建設経済研究所と経済調査会は、2018年度の建設投資(名目値)を前年度比0・1%増の53兆8600億円となる見通しをまとめた。前回の見通しから4700億円を上方修正し、前年度(1月)と同水準の投資額を維持する見通しを立てた。上方修正の要因の一つには、19年10月の消費増税に伴う駆け込み需要を見込んだことがあるが、その影響は14年の消費増税時に比べると小さいとみている。
駆け込み需要の影響が最も大きいと見ているのは民間住宅投資。住宅着工戸数は1・3%増の96万5000戸、投資額は0・3%増の15兆9000億円となる見通し。
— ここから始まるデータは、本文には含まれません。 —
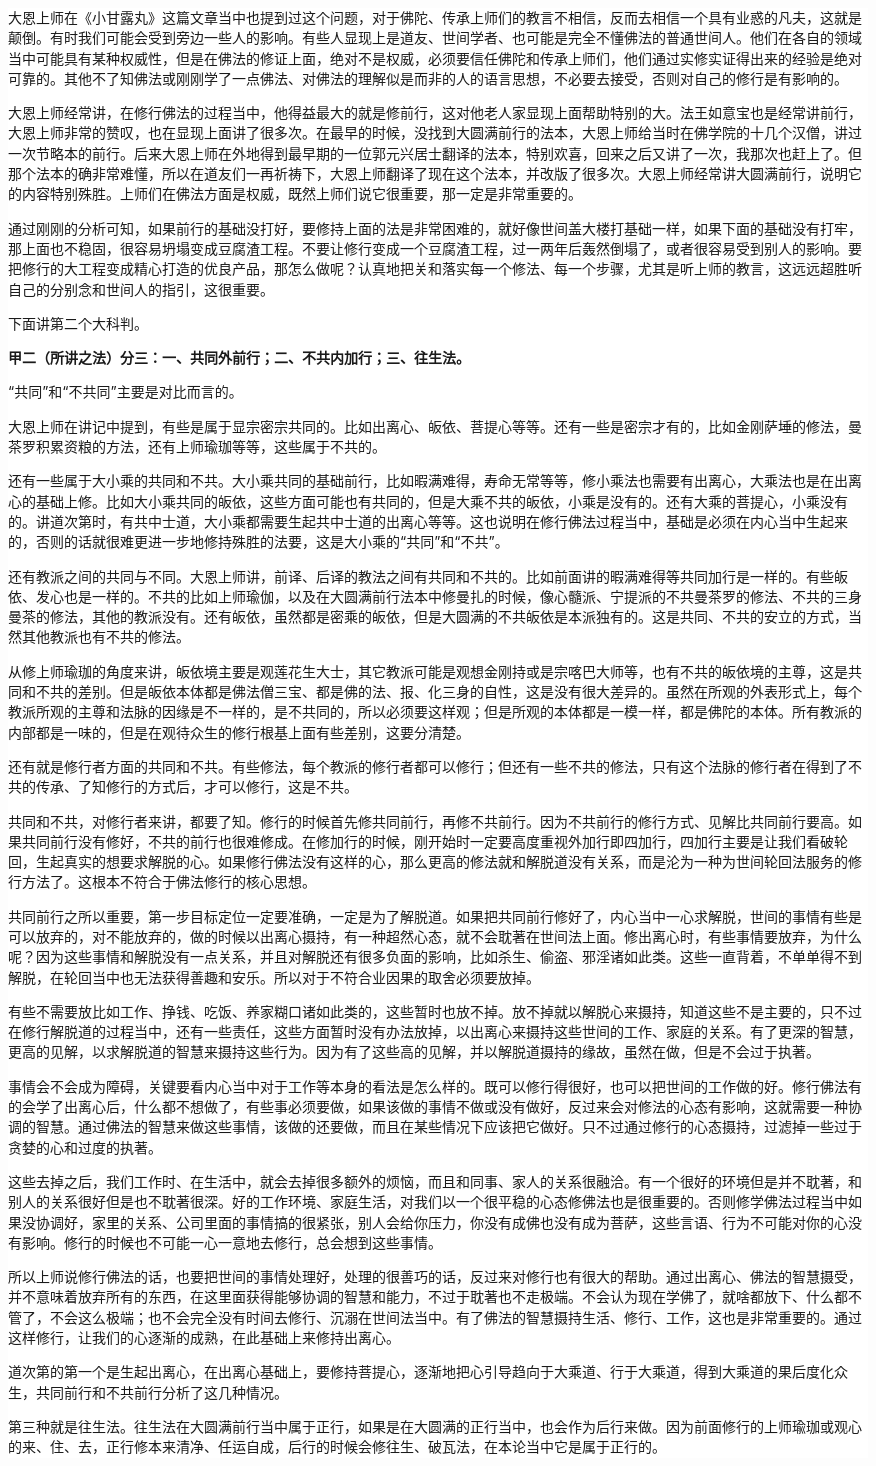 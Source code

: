 大恩上师在《小甘露丸》这篇文章当中也提到过这个问题，对于佛陀、传承上师们的教言不相信，反而去相信一个具有业惑的凡夫，这就是颠倒。有时我们可能会受到旁边一些人的影响。有些人显现上是道友、世间学者、也可能是完全不懂佛法的普通世间人。他们在各自的领域当中可能具有某种权威性，但是在佛法的修证上面，绝对不是权威，必须要信任佛陀和传承上师们，他们通过实修实证得出来的经验是绝对可靠的。其他不了知佛法或刚刚学了一点佛法、对佛法的理解似是而非的人的语言思想，不必要去接受，否则对自己的修行是有影响的。

大恩上师经常讲，在修行佛法的过程当中，他得益最大的就是修前行，这对他老人家显现上面帮助特别的大。法王如意宝也是经常讲前行，大恩上师非常的赞叹，也在显现上面讲了很多次。在最早的时候，没找到大圆满前行的法本，大恩上师给当时在佛学院的十几个汉僧，讲过一次节略本的前行。后来大恩上师在外地得到最早期的一位郭元兴居士翻译的法本，特别欢喜，回来之后又讲了一次，我那次也赶上了。但那个法本的确非常难懂，所以在道友们一再祈祷下，大恩上师翻译了现在这个法本，并改版了很多次。大恩上师经常讲大圆满前行，说明它的内容特别殊胜。上师们在佛法方面是权威，既然上师们说它很重要，那一定是非常重要的。

通过刚刚的分析可知，如果前行的基础没打好，要修持上面的法是非常困难的，就好像世间盖大楼打基础一样，如果下面的基础没有打牢，那上面也不稳固，很容易坍塌变成豆腐渣工程。不要让修行变成一个豆腐渣工程，过一两年后轰然倒塌了，或者很容易受到别人的影响。要把修行的大工程变成精心打造的优良产品，那怎么做呢？认真地把关和落实每一个修法、每一个步骤，尤其是听上师的教言，这远远超胜听自己的分别念和世间人的指引，这很重要。

下面讲第二个大科判。

   **甲二（所讲之法）分三：一、共同外前行；二、不共内加行；三、往生法。**

“共同”和“不共同”主要是对比而言的。

大恩上师在讲记中提到，有些是属于显宗密宗共同的。比如出离心、皈依、菩提心等等。还有一些是密宗才有的，比如金刚萨埵的修法，曼茶罗积累资粮的方法，还有上师瑜珈等等，这些属于不共的。

还有一些属于大小乘的共同和不共。大小乘共同的基础前行，比如暇满难得，寿命无常等等，修小乘法也需要有出离心，大乘法也是在出离心的基础上修。比如大小乘共同的皈依，这些方面可能也有共同的，但是大乘不共的皈依，小乘是没有的。还有大乘的菩提心，小乘没有的。讲道次第时，有共中士道，大小乘都需要生起共中士道的出离心等等。这也说明在修行佛法过程当中，基础是必须在内心当中生起来的，否则的话就很难更进一步地修持殊胜的法要，这是大小乘的“共同”和“不共”。

还有教派之间的共同与不同。大恩上师讲，前译、后译的教法之间有共同和不共的。比如前面讲的暇满难得等共同加行是一样的。有些皈依、发心也是一样的。不共的比如上师瑜伽，以及在大圆满前行法本中修曼扎的时候，像心髓派、宁提派的不共曼茶罗的修法、不共的三身曼茶的修法，其他的教派没有。还有皈依，虽然都是密乘的皈依，但是大圆满的不共皈依是本派独有的。这是共同、不共的安立的方式，当然其他教派也有不共的修法。

从修上师瑜珈的角度来讲，皈依境主要是观莲花生大士，其它教派可能是观想金刚持或是宗喀巴大师等，也有不共的皈依境的主尊，这是共同和不共的差别。但是皈依本体都是佛法僧三宝、都是佛的法、报、化三身的自性，这是没有很大差异的。虽然在所观的外表形式上，每个教派所观的主尊和法脉的因缘是不一样的，是不共同的，所以必须要这样观；但是所观的本体都是一模一样，都是佛陀的本体。所有教派的内部都是一味的，但是在观待众生的修行根基上面有些差别，这要分清楚。

还有就是修行者方面的共同和不共。有些修法，每个教派的修行者都可以修行；但还有一些不共的修法，只有这个法脉的修行者在得到了不共的传承、了知修行的方式后，才可以修行，这是不共。

共同和不共，对修行者来讲，都要了知。修行的时候首先修共同前行，再修不共前行。因为不共前行的修行方式、见解比共同前行要高。如果共同前行没有修好，不共的前行也很难修成。在修加行的时候，刚开始时一定要高度重视外加行即四加行，四加行主要是让我们看破轮回，生起真实的想要求解脱的心。如果修行佛法没有这样的心，那么更高的修法就和解脱道没有关系，而是沦为一种为世间轮回法服务的修行方法了。这根本不符合于佛法修行的核心思想。

共同前行之所以重要，第一步目标定位一定要准确，一定是为了解脱道。如果把共同前行修好了，内心当中一心求解脱，世间的事情有些是可以放弃的，对不能放弃的，做的时候以出离心摄持，有一种超然心态，就不会耽著在世间法上面。修出离心时，有些事情要放弃，为什么呢？因为这些事情和解脱没有一点关系，并且对解脱还有很多负面的影响，比如杀生、偷盗、邪淫诸如此类。这些一直背着，不单单得不到解脱，在轮回当中也无法获得善趣和安乐。所以对于不符合业因果的取舍必须要放掉。

有些不需要放比如工作、挣钱、吃饭、养家糊口诸如此类的，这些暂时也放不掉。放不掉就以解脱心来摄持，知道这些不是主要的，只不过在修行解脱道的过程当中，还有一些责任，这些方面暂时没有办法放掉，以出离心来摄持这些世间的工作、家庭的关系。有了更深的智慧，更高的见解，以求解脱道的智慧来摄持这些行为。因为有了这些高的见解，并以解脱道摄持的缘故，虽然在做，但是不会过于执著。

事情会不会成为障碍，关键要看内心当中对于工作等本身的看法是怎么样的。既可以修行得很好，也可以把世间的工作做的好。修行佛法有的会学了出离心后，什么都不想做了，有些事必须要做，如果该做的事情不做或没有做好，反过来会对修法的心态有影响，这就需要一种协调的智慧。通过佛法的智慧来做这些事情，该做的还要做，而且在某些情况下应该把它做好。只不过通过修行的心态摄持，过滤掉一些过于贪婪的心和过度的执著。

这些去掉之后，我们工作时、在生活中，就会去掉很多额外的烦恼，而且和同事、家人的关系很融洽。有一个很好的环境但是并不耽著，和别人的关系很好但是也不耽著很深。好的工作环境、家庭生活，对我们以一个很平稳的心态修佛法也是很重要的。否则修学佛法过程当中如果没协调好，家里的关系、公司里面的事情搞的很紧张，别人会给你压力，你没有成佛也没有成为菩萨，这些言语、行为不可能对你的心没有影响。修行的时候也不可能一心一意地去修行，总会想到这些事情。

所以上师说修行佛法的话，也要把世间的事情处理好，处理的很善巧的话，反过来对修行也有很大的帮助。通过出离心、佛法的智慧摄受，并不意味着放弃所有的东西，在这里面获得能够协调的智慧和能力，不过于耽著也不走极端。不会认为现在学佛了，就啥都放下、什么都不管了，不会这么极端；也不会完全没有时间去修行、沉溺在世间法当中。有了佛法的智慧摄持生活、修行、工作，这也是非常重要的。通过这样修行，让我们的心逐渐的成熟，在此基础上来修持出离心。

道次第的第一个是生起出离心，在出离心基础上，要修持菩提心，逐渐地把心引导趋向于大乘道、行于大乘道，得到大乘道的果后度化众生，共同前行和不共前行分析了这几种情况。

第三种就是往生法。往生法在大圆满前行当中属于正行，如果是在大圆满的正行当中，也会作为后行来做。因为前面修行的上师瑜珈或观心的来、住、去，正行修本来清净、任运自成，后行的时候会修往生、破瓦法，在本论当中它是属于正行的。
個人の消費マインドに左右される持ち家の着工戸数は5・4%増の29万9000戸と最も高い伸び率を見込んでいる。
貸家は、駆け込み需要の影響が小さく、相続税対策による着工が一服するため1・1%減の40万8000戸に減少すると見ている。分譲住宅は0・6%増の25万2000戸と横ばいと予測。販売価格と在庫率の高止まり、販売適地の減少が続くマンションは4・4%減の10万8000戸と落ち込むが、戸建て住宅の着工戸数は駆け込み需要の影響で4・6%増の14万5000戸に上昇するとみている。
民間非住宅建設投資は0・2%減の16兆1600億円と横ばいで推移すると予想。用途別の着工床面積は、事務所が560万平方b、工場が900万平方b、倉庫が960万平方bといずれも前年度と同じ数字を見積もった。ネット通販の利用拡大など、消費者の購買形態の変化もあって、店舗のみは1・7%減の570万平方bと減少に転じる見通しだ。
18年度の政府建設投資の見通しは前回と変わらず、0・1%増の21兆8000億円を見込んでいる。政府の18年度当初予算に盛り込まれた国の直轄・補助事業費に加え、16年度補正予算、17年度補正予算の一部を出来高として積み上げた。